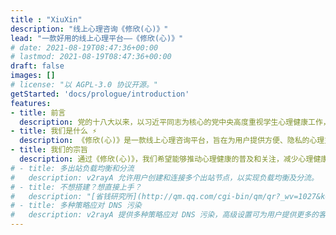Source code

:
 ```yaml
---
title : "XiuXin"
description: "线上心理咨询《修欣(心)》"
lead: "一款好用的线上心理平台——《修欣(心)》"
# date: 2021-08-19T08:47:36+00:00
# lastmod: 2021-08-19T08:47:36+00:00
draft: false
images: []
# license: "以 AGPL-3.0 协议开源。"
getStarted: 'docs/prologue/introduction'
features: 
- title: 前言
  description: 党的十八大以来，以习近平同志为核心的党中央高度重视学生心理健康工作，习近平总书记对学生心理健康教育作出了系列重要批示指示，为做好新时代高校学生心理健康教育工作提供了根本遵循。
- title: 我们是什么 ⚡️
  description: 《修欣(心)》是一款线上心理咨询平台，旨在为用户提供方便、隐私的心理支持和咨询服务。我们的目标是帮助用户改善心理健康、缓解压力、解决问题，并提供专业的心理咨询和指导。
- title: 我们的宗旨
  description: 通过《修欣(心)》，我们希望能够推动心理健康的普及和关注，减少心理健康问题的社会负担，相信通过在线平台的便利性和可及性，更多的人将能够寻求心理支持，改善生活质量。我们不只是在创造产品，更是在为人们的生活增添一份魔力。
# - title: 多出站负载均衡和分流
#   description: v2rayA 允许用户创建和连接多个出站节点，以实现负载均衡及分流。
# - title: 不想搭建？想直接上手？
#   description: "[省钱研究所](http://qm.qq.com/cgi-bin/qm/qr?_wv=1027&k=36VSNgNsCaGc24aL1xGaUUxKRxmfpMQ9&authKey=i2dncJRiqcU7LwxlzMKwH4A5q89TK%2F0bisURqK2PoqaJ2ASpwQAbBHs6U0iaqP9z&noverify=0&group_code=1029597004) 是 JuneOver24 专为 懒人 搭建的一站式服务，直接食用即可。"
# - title: 多种策略应对 DNS 污染
#   description: v2rayA 提供多种策略应对 DNS 污染，高级设置可为用户提供更多的客制化定义。
---
```

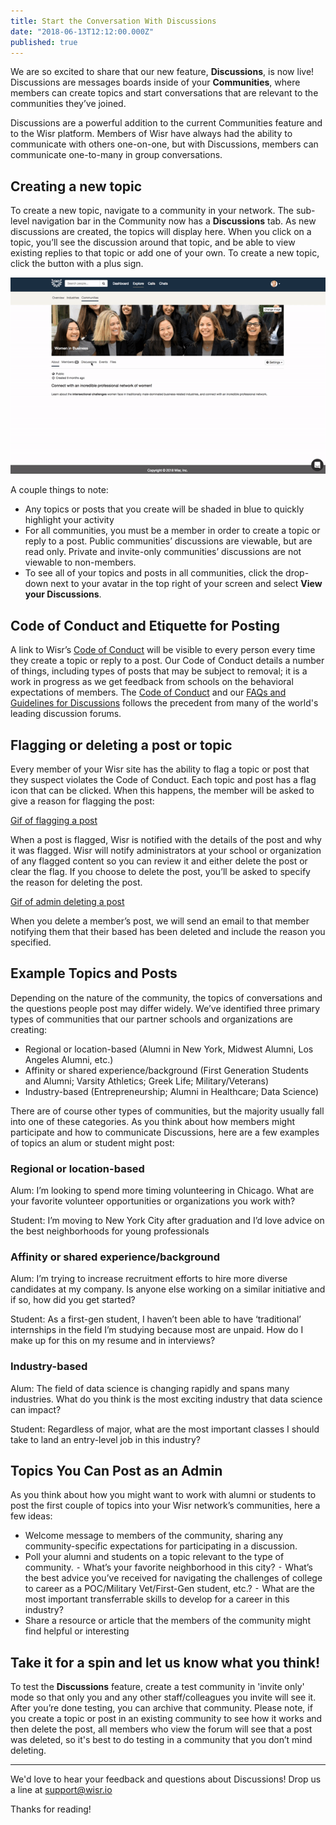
 ```yaml
---
title: Start the Conversation With Discussions
date: "2018-06-13T12:12:00.000Z"
published: true
---
```


We are so excited to share that our new feature, **Discussions**, is now live! Discussions are messages boards inside of your **Communities**, where members can create topics and start conversations that are relevant to the communities they’ve joined.

Discussions are a powerful addition to the current Communities feature and to the Wisr platform. Members of Wisr have always had the ability to communicate with others one-on-one, but with Discussions, members can communicate one-to-many in group conversations.

## Creating a new topic

To create a new topic, navigate to a community in your network. The sub-level navigation bar in the Community now has a **Discussions** tab. As new discussions are created, the topics will display here. When you click on a topic, you’ll see the discussion around that topic, and be able to view existing replies to that topic or add one of your own. To create a new topic, click the button with a plus sign.

![Gif of creating a new post](./creating-a-post.gif)

A couple things to note: 

- Any topics or posts that you create will be shaded in blue to quickly highlight your activity
- For all communities, you must be a member in order to create a topic or reply to a post. Public communities’ discussions are viewable, but are read only. Private and invite-only communities’ discussions are not viewable to non-members.
- To see all of your topics and posts in all communities, click the drop-down next to your avatar in the top right of your screen and select **View your Discussions**.

## Code of Conduct and Etiquette for Posting

A link to Wisr’s [Code of Conduct](https://www.wisr.io/code-of-conduct) will be visible to every person every time they create a topic or reply to a post. Our Code of Conduct details a number of things, including types of posts that may be subject to removal; it is a work in progress as we get feedback from schools on the behavioral expectations of members. The [Code of Conduct](https://www.wisr.io/code-of-conduct) and our [FAQs and Guidelines for Discussions](http://help.wisr.io/discussions/faqs-and-guidlines-for-discussions) follows the precedent from many of the world's leading discussion forums.

## Flagging or deleting a post or topic

Every member of your Wisr site has the ability to flag a topic or post that they suspect violates the Code of Conduct. Each topic and post has a flag icon that can be clicked. When this happens, the member will be asked to give a reason for flagging the post:

[Gif of flagging a post](./flagging-a-post.gif)

When a post is flagged, Wisr is notified with the details of the post and why it was flagged. Wisr will notify administrators at your school or organization of any flagged content so you can review it and either delete the post or clear the flag. If you choose to delete the post, you’ll be asked to specify the reason for deleting the post.

[Gif of admin deleting a post](./admin-deleting-a-post.gif)

When you delete a member’s post, we will send an email to that member notifying them that their based has been deleted and include the reason you specified.

## Example Topics and Posts

Depending on the nature of the community, the topics of conversations and the questions people post may differ widely. We’ve identified three primary types of communities that our partner schools and organizations are creating: 

- Regional or location-based (Alumni in New York, Midwest Alumni, Los Angeles Alumni, etc.)
- Affinity or shared experience/background (First Generation Students and Alumni; Varsity Athletics; Greek Life; Military/Veterans)
- Industry-based (Entrepreneurship; Alumni in Healthcare; Data Science)

There are of course other types of communities, but the majority usually fall into one of these categories. As you think about how members might participate and how to communicate Discussions, here are a few examples of topics an alum or student might post:

### Regional or location-based
Alum: I’m looking to spend more timing volunteering in Chicago. What are your favorite volunteer opportunities or organizations you work with?

Student: I’m moving to New York City after graduation and I’d love advice on the best neighborhoods for young professionals

### Affinity or shared experience/background
Alum: I’m trying to increase recruitment efforts to hire more diverse candidates at my company. Is anyone else working on a similar initiative and if so, how did you get started?

Student: As a first-gen student, I haven’t been able to have ‘traditional’ internships in the field I’m studying because most are unpaid. How do I make up for this on my resume and in interviews?

### Industry-based
Alum: The field of data science is changing rapidly and spans many industries. What do you think is the most exciting industry that data science can impact?

Student: Regardless of major, what are the most important classes I should take to land an entry-level job in this industry?

## Topics You Can Post as an Admin

As you think about how you might want to work with alumni or students to post the first couple of topics into your Wisr network’s communities, here a few ideas:

- Welcome message to members of the community, sharing any community-specific expectations for participating in a discussion.
- Poll your alumni and students on a topic relevant to the type of community.
	⁃	What’s your favorite neighborhood in this city?
	⁃	What’s the best advice you’ve received for navigating the challenges of college to career as a POC/Military Vet/First-Gen student, etc.?
	⁃	What are the most important transferrable skills to develop for a career in this industry?
- Share a resource or article that the members of the community might find helpful or interesting

## Take it for a spin and let us know what you think!

To test the **Discussions** feature, create a test community in 'invite only' mode so that only you and any other staff/colleagues you invite will see it. After you’re done testing, you can archive that community. Please note, if you create a topic or post in an existing community to see how it works and then delete the post, all members who view the forum will see that a post was deleted, so it's best to do testing in a community that you don’t mind deleting.

---

We'd love to hear your feedback and questions about Discussions! Drop us a line at [support@wisr.io](mailto:support@wisr.io)

Thanks for reading!
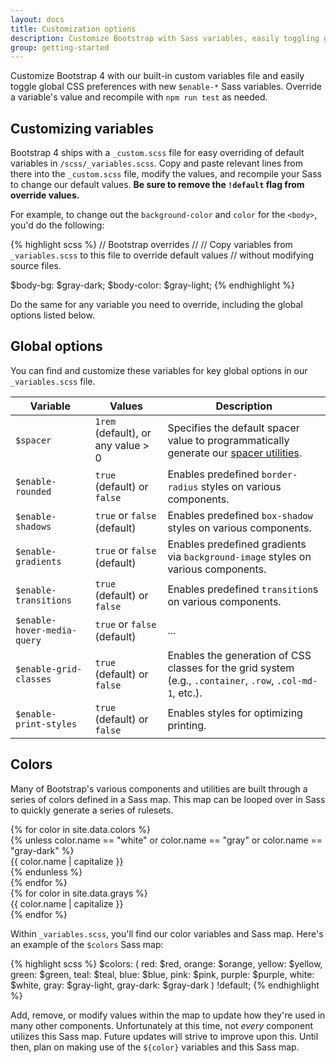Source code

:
 ```yaml
---
layout: docs
title: Customization options
description: Customize Bootstrap with Sass variables, easily toggling global preferences with a quick recompile.
group: getting-started
---
```


Customize Bootstrap 4 with our built-in custom variables file and easily toggle global CSS preferences with new `$enable-*` Sass variables. Override a variable's value and recompile with `npm run test` as needed.

## Customizing variables

Bootstrap 4 ships with a `_custom.scss` file for easy overriding of default variables in `/scss/_variables.scss`. Copy and paste relevant lines from there into the `_custom.scss` file, modify the values, and recompile your Sass to change our default values. **Be sure to remove the `!default` flag from override values.**

For example, to change out the `background-color` and `color` for the `<body>`, you'd do the following:

{% highlight scss %}
// Bootstrap overrides
//
// Copy variables from `_variables.scss` to this file to override default values
// without modifying source files.

$body-bg:    $gray-dark;
$body-color: $gray-light;
{% endhighlight %}

Do the same for any variable you need to override, including the global options listed below.

## Global options

You can find and customize these variables for key global options in our `_variables.scss` file.

| Variable                    | Values                             | Description                                                                            |
| --------------------------- | ---------------------------------- | -------------------------------------------------------------------------------------- |
| `$spacer`                   | `1rem` (default), or any value > 0 | Specifies the default spacer value to programmatically generate our [spacer utilities](/utilities/spacing/). |
| `$enable-rounded`           | `true` (default) or `false`        | Enables predefined `border-radius` styles on various components.                       |
| `$enable-shadows`           | `true` or `false` (default)        | Enables predefined `box-shadow` styles on various components.                          |
| `$enable-gradients`         | `true` or `false` (default)        | Enables predefined gradients via `background-image` styles on various components.      |
| `$enable-transitions`       | `true` (default) or `false`        | Enables predefined `transition`s on various components.                                |
| `$enable-hover-media-query` | `true` or `false` (default)        | ...                                                                                    |
| `$enable-grid-classes`      | `true` (default) or `false`        | Enables the generation of CSS classes for the grid system (e.g., `.container`, `.row`, `.col-md-1`, etc.).     |
| `$enable-print-styles`      | `true` (default) or `false`        | Enables styles for optimizing printing.                                |

## Colors

Many of Bootstrap's various components and utilities are built through a series of colors defined in a Sass map. This map can be looped over in Sass to quickly generate a series of rulesets.

<div class="row">
  {% for color in site.data.colors %}
    <div class="col-md-4 mb-3">
      {% unless color.name == "white" or color.name == "gray" or color.name == "gray-dark" %}
        <div class="p-3 swatch-{{ color.name }}">{{ color.name | capitalize }}</div>
      {% endunless %}
    </div>
  {% endfor %}
</div>

<div class="row">
  {% for color in site.data.grays %}
    <div class="col-md-4 mb-3">
      <div class="p-3 swatch-{{ color.name }}">{{ color.name | capitalize }}</div>
    </div>
  {% endfor %}
</div>

Within `_variables.scss`, you'll find our color variables and Sass map. Here's an example of the `$colors` Sass map:

{% highlight scss %}
$colors: (
  red: $red,
  orange: $orange,
  yellow: $yellow,
  green: $green,
  teal: $teal,
  blue: $blue,
  pink: $pink,
  purple: $purple,
  white: $white,
  gray: $gray-light,
  gray-dark: $gray-dark
) !default;
{% endhighlight %}

Add, remove, or modify values within the map to update how they're used in many other components. Unfortunately at this time, not _every_ component utilizes this Sass map. Future updates will strive to improve upon this. Until then, plan on making use of the `${color}` variables and this Sass map.
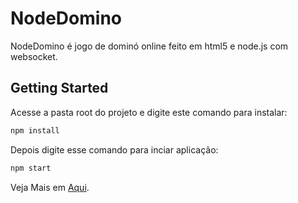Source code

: # NodeDomino

NodeDomino  é jogo de dominó online feito em html5 e node.js  com websocket.


## Getting Started

Acesse a pasta root do projeto e digite este comando para instalar:

```bash
npm install 
```


Depois digite esse comando para inciar aplicação:

```bash
npm start 
```



Veja Mais em [Aqui](http://blog.felipefm32.com/2017/06/domino.html).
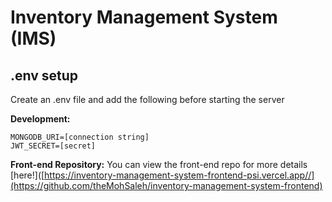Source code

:# Inventory Management System (IMS)

## .env setup

Create an .env file and add the following before starting the server

**Development:**

```
MONGODB_URI=[connection string]
JWT_SECRET=[secret]
```

**Front-end Repository:**
You can view the front-end repo for more details [here!]([https://inventory-management-system-frontend-psi.vercel.app//](https://github.com/theMohSaleh/inventory-management-system-frontend)

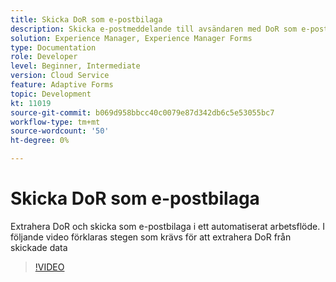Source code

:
 ```yaml
---
title: Skicka DoR som e-postbilaga
description: Skicka e-postmeddelande till avsändaren med DoR som e-postbilaga
solution: Experience Manager, Experience Manager Forms
type: Documentation
role: Developer
level: Beginner, Intermediate
version: Cloud Service
feature: Adaptive Forms
topic: Development
kt: 11019
source-git-commit: b069d958bbcc40c0079e87d342db6c5e53055bc7
workflow-type: tm+mt
source-wordcount: '50'
ht-degree: 0%

---
```


# Skicka DoR som e-postbilaga

Extrahera DoR och skicka som e-postbilaga i ett automatiserat arbetsflöde.
I följande video förklaras stegen som krävs för att extrahera DoR från skickade data
>[!VIDEO](https://video.tv.adobe.com/v/346731/?quality=12&learn=on)
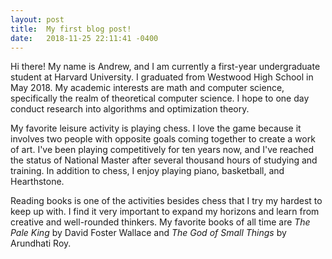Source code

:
 ```yaml
---
layout: post
title:  My first blog post!
date:   2018-11-25 22:11:41 -0400
---
```


<p>
Hi there! My name is Andrew, and I am currently a first-year undergraduate student at Harvard University. I
graduated from Westwood High School in May 2018. My academic interests are math and computer science, specifically
the realm of theoretical computer science. I hope to one day conduct research into algorithms and optimization
theory.
</p>

<p>
My favorite leisure activity is playing chess. I love the game because it involves two people with opposite goals
coming together to create a work of art. I've been playing competitively for ten years now, and I've reached the
status of National Master after several thousand hours of studying and training. In addition to chess, I enjoy
playing piano, basketball, and Hearthstone.
</p>

<p>
Reading books is one of the activities besides chess that I try my hardest to keep up with. I find it very important
to expand my horizons and learn from creative and well-rounded thinkers. My favorite books of all time are
<i>The Pale King</i> by David Foster Wallace and <i>The God of Small Things</i> by Arundhati Roy.
</p>         
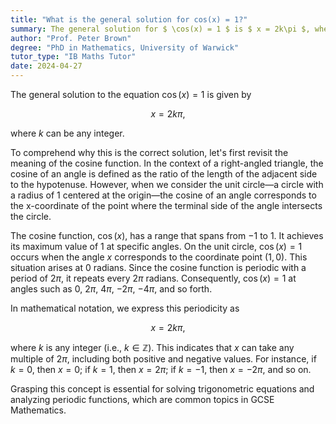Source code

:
 ```yaml
---
title: "What is the general solution for cos(x) = 1?"
summary: The general solution for $ \cos(x) = 1 $ is $ x = 2k\pi $, where $ k $ is any integer.
author: "Prof. Peter Brown"
degree: "PhD in Mathematics, University of Warwick"
tutor_type: "IB Maths Tutor"
date: 2024-04-27
---
```


The general solution to the equation $\cos(x) = 1$ is given by 

$$x = 2k\pi,$$ 

where $k$ can be any integer.

To comprehend why this is the correct solution, let's first revisit the meaning of the cosine function. In the context of a right-angled triangle, the cosine of an angle is defined as the ratio of the length of the adjacent side to the hypotenuse. However, when we consider the unit circle—a circle with a radius of 1 centered at the origin—the cosine of an angle corresponds to the x-coordinate of the point where the terminal side of the angle intersects the circle.

The cosine function, $\cos(x)$, has a range that spans from $-1$ to $1$. It achieves its maximum value of $1$ at specific angles. On the unit circle, $\cos(x) = 1$ occurs when the angle $x$ corresponds to the coordinate point $(1, 0)$. This situation arises at $0$ radians. Since the cosine function is periodic with a period of $2\pi$, it repeats every $2\pi$ radians. Consequently, $\cos(x) = 1$ at angles such as $0$, $2\pi$, $4\pi$, $-2\pi$, $-4\pi$, and so forth.

In mathematical notation, we express this periodicity as 

$$x = 2k\pi,$$ 

where $k$ is any integer (i.e., $k \in \mathbb{Z}$). This indicates that $x$ can take any multiple of $2\pi$, including both positive and negative values. For instance, if $k = 0$, then $x = 0$; if $k = 1$, then $x = 2\pi$; if $k = -1$, then $x = -2\pi$, and so on.

Grasping this concept is essential for solving trigonometric equations and analyzing periodic functions, which are common topics in GCSE Mathematics.
    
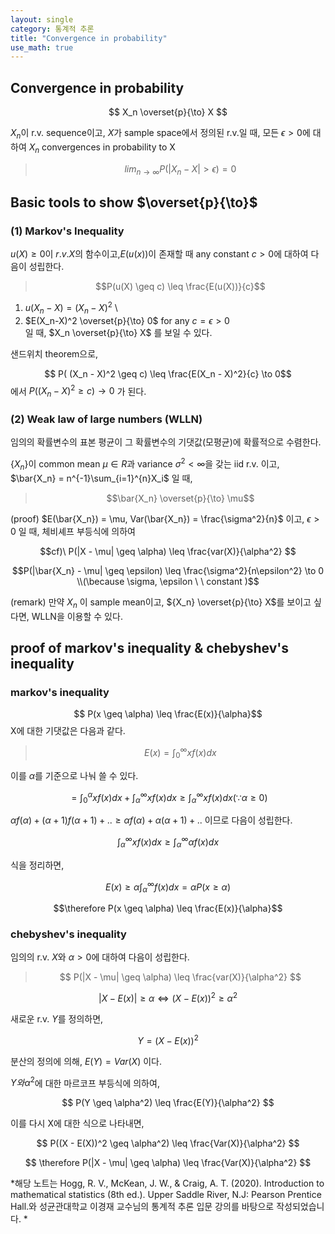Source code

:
 ```yaml
---
layout: single
category: 통계적 추론
title: "Convergence in probability"
use_math: true
---
```

## Convergence in probability 

$$ X_n \overset{p}{\to} X $$

${X_n}$이 r.v. sequence이고, $X$가 sample space에서 정의된 r.v.일 때, 모든 $\epsilon > 0$에 대하여  $X_n$ convergences in probability to X

>$$lim_{n \to \infty} P(|X_n - X| > \epsilon) = 0 $$

## Basic tools to show $\overset{p}{\to}$
### (1) Markov's Inequality 

$u(X) \geq 0$이 $r.v.X$의 함수이고,$E(u(x))$이 존재할 때 any constant $c > 0$에 대하여 다음이 성립한다.

>$$P(u(X) \geq c) \leq \frac{E(u(X))}{c}$$

1) $u(X_n - X) = (X_n - X)^2$ \
2) $E(X_n-X)^2 \overset{p}{\to} 0$ for any $c =\epsilon >0$ \
일 때, $X_n \overset{p}{\to} X$ 를 보일 수 있다.   

샌드위치 theorem으로, 

$$ P( (X_n - X)^2 \geq c) \leq \frac{E(X_n - X)^2}{c} \to 0$$ 
에서 $P( (X_n - X)^2 \geq c) \to 0$ 가 된다. 

### (2) Weak law of large numbers (WLLN)
임의의 확률변수의 표본 평균이 그 확률변수의 기댓값(모평균)에 확률적으로 수렴한다. 

$\{X_n\}$이 common mean $\mu\in R$과 variance $\sigma^2<\infty$을 갖는 iid r.v. 이고,  $\bar{X_n} = n^{-1}\sum_{i=1}^{n}X_i$ 일 때,

>$$\bar{X_n} \overset{p}{\to} \mu$$

(proof) $E(\bar{X_n}) = \mu, Var(\bar{X_n}) = \frac{\sigma^2}{n}$ 이고, $\epsilon > 0$ 일 때, 체비셰프 부등식에 의하여

$$cf)\  P(|X - \mu| \geq \alpha) \leq \frac{var(X)}{\alpha^2} $$

$$P(|\bar{X_n} - \mu| \geq \epsilon) \leq \frac{\sigma^2}{n\epsilon^2} \to 0 \\(\because \sigma, \epsilon \ \  constant )$$

(remark) 만약 $X_n$ 이 sample mean이고, ${X_n} \overset{p}{\to} X$를 보이고 싶다면, WLLN을 이용할 수 있다. 



## proof of markov's inequality & chebyshev's inequality
### markov's inequality
$$ P(x \geq \alpha) \leq \frac{E(x)}{\alpha}$$
X에 대한 기댓값은 다음과 같다. 

>$$ E(x) = \int_{0}^{\infty} x f(x) dx $$

이를 $\alpha$를 기준으로 나눠 쓸 수 있다. 

$$ =\int_{0}^{\alpha}xf(x)dx+ \int_{\alpha}^{\infty}xf(x)dx \geq \int_{\alpha}^{\infty}xf(x)dx (\because \alpha \geq 0) $$

$\alpha f(\alpha)+(\alpha +1)f(\alpha +1)+.. \geq \alpha f(\alpha)+\alpha(\alpha +1)+..$ 이므로 다음이 성립한다. 

$$ \int_{\alpha}^{\infty}xf(x)dx \geq \int_{\alpha}^{\infty}\alpha f(x)dx $$ 

식을 정리하면, 

$$ E(x) \geq \alpha \int_{\alpha}^{\infty}f(x)dx = \alpha P(x \geq \alpha) $$

$$\therefore P(x \geq \alpha) \leq \frac{E(x)}{\alpha}$$

### chebyshev's inequality
임의의 r.v. $X$와 $\alpha > 0$에 대하여 다음이 성립한다.

>$$ P(|X - \mu| \geq \alpha) \leq \frac{var(X)}{\alpha^2} $$

$$ |X - E(x)| \geq \alpha \Leftrightarrow (X - E(x))^2 \geq \alpha^2 $$

새로운 r.v. $Y$를 정의하면,

$$ Y = (X - E(x))^2 $$

분산의 정의에 의해, $E(Y) = Var(X)$ 이다.

$Y와 \alpha^2$에 대한 마르코프 부등식에 의하여,

$$ P(Y \geq \alpha^2) \leq \frac{E(Y)}{\alpha^2} $$

이를 다시 X에 대한 식으로 나타내면,

$$ P((X - E(X))^2 \geq \alpha^2) \leq \frac{Var(X)}{\alpha^2} $$

$$ \therefore P(|X - \mu| \geq \alpha) \leq \frac{Var(X)}{\alpha^2} $$

*해당 노트는 Hogg, R. V., McKean, J. W., & Craig, A. T. (2020). Introduction to mathematical statistics (8th ed.). Upper Saddle River, N.J: Pearson Prentice Hall.와 성균관대학교 이경재 교수님의 통계적 추론 입문 강의를 바탕으로 작성되었습니다. *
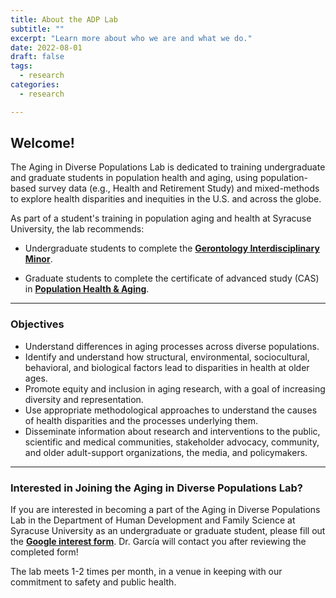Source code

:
 ```yaml
---
title: About the ADP Lab
subtitle: ""
excerpt: "Learn more about who we are and what we do."
date: 2022-08-01
draft: false
tags:
  - research
categories:
  - research

---
```



## Welcome!

The Aging in Diverse Populations Lab is dedicated to training undergraduate and graduate students in population health and aging, using population-based survey data (e.g., Health and Retirement Study) and mixed-methods to explore health disparities and inequities in the U.S. and across the globe. 

As part of a student's training in population aging and health at Syracuse University, the lab recommends:

- Undergraduate students to complete the [**Gerontology Interdisciplinary Minor**](https://asi.syr.edu/education/undergraduate-gerontology-minor/).

- Graduate students to complete the certificate of advanced study (CAS) in [**Population Health & Aging**](https://asi.syr.edu/education/21602-2/).

---

### Objectives 

- Understand differences in aging processes across diverse populations. 
- Identify and understand how structural, environmental, sociocultural, behavioral, and biological factors lead to disparities in health at older ages.
- Promote equity and inclusion in aging research, with a goal of increasing diversity and representation.
- Use appropriate methodological approaches to understand the causes of health disparities and the processes underlying them.
- Disseminate information about research and interventions to the public, scientific and medical communities, stakeholder advocacy, community, and older adult-support organizations, the media, and policymakers.

---

### Interested in Joining the Aging in Diverse Populations Lab?
If you are interested in becoming a part of the Aging in Diverse Populations Lab in the Department of Human Development and Family Science at Syracuse University as an undergraduate or graduate student, please fill out the [**Google interest form**](https://forms.gle/6fW1PErMubbuJqez8). Dr. García will contact you after reviewing the completed form! 

The lab meets 1-2 times per month, in a venue in keeping with our commitment to safety and public health. 



 
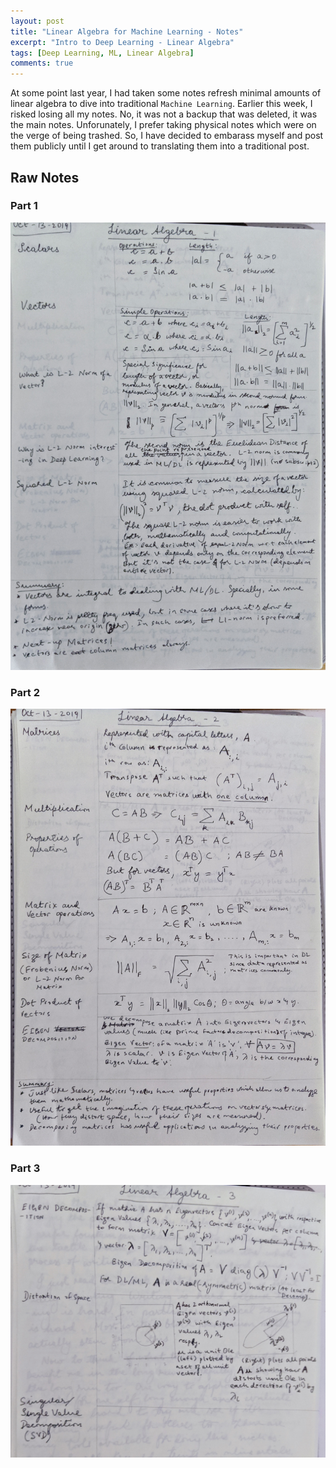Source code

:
 ```yaml
---
layout: post
title: "Linear Algebra for Machine Learning - Notes"
excerpt: "Intro to Deep Learning - Linear Algebra"
tags: [Deep Learning, ML, Linear Algebra]
comments: true
---
```

At some point last year, I had taken some notes refresh minimal amounts of
linear algebra to dive into traditional ``Machine Learning``. Earlier this week,
I risked losing all my notes. No, it was not a backup that was deleted, it was
the main notes. Unforunately, I prefer taking physical notes which were on the
verge of being trashed. So, I have decided to embarass myself and post them
publicly until I get around to translating them into a traditional post.

## Raw Notes
### Part 1
![](/images/LinAlg1.jpg)

### Part 2
![](/images/LinAlg2.jpg)

### Part 3
![](/images/LinAlg3.jpg)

_TASK DETAILS_
The lines to return are those with the string "sample" in them; copy each from the entries above.

_REPLY TO THE EXERCISE_
${X_n}$이 r.v. sequence이고, $X$가 sample space에서 정의된 r.v.일 때, 모든 $\epsilon > 0$에 대하여  $X_n$ convergences in probability to X
(remark) 만약 $X_n$ 이 sample mean이고, ${X_n} \overset{p}{\to} X$를 보이고 싶다면, WLLN을 이용할 수 있다. 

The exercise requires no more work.